◆ What the task asks ◆
The expected output is every line from the one containing "Assignments" to the end of the data below, exactly, and no other line.

Excerpts from a dataset:
• • • • •

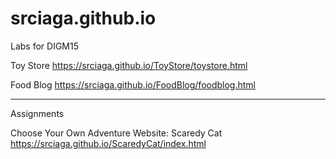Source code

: # srciaga.github.io
Labs for DIGM15

Toy Store
https://srciaga.github.io/ToyStore/toystore.html

Food Blog
https://srciaga.github.io/FoodBlog/foodblog.html

---

Assignments

Choose Your Own Adventure Website: Scaredy Cat
https://srciaga.github.io/ScaredyCat/index.html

• • • • •

◆ Written reply ◆
Assignments

Choose Your Own Adventure Website: Scaredy Cat
https://srciaga.github.io/ScaredyCat/index.html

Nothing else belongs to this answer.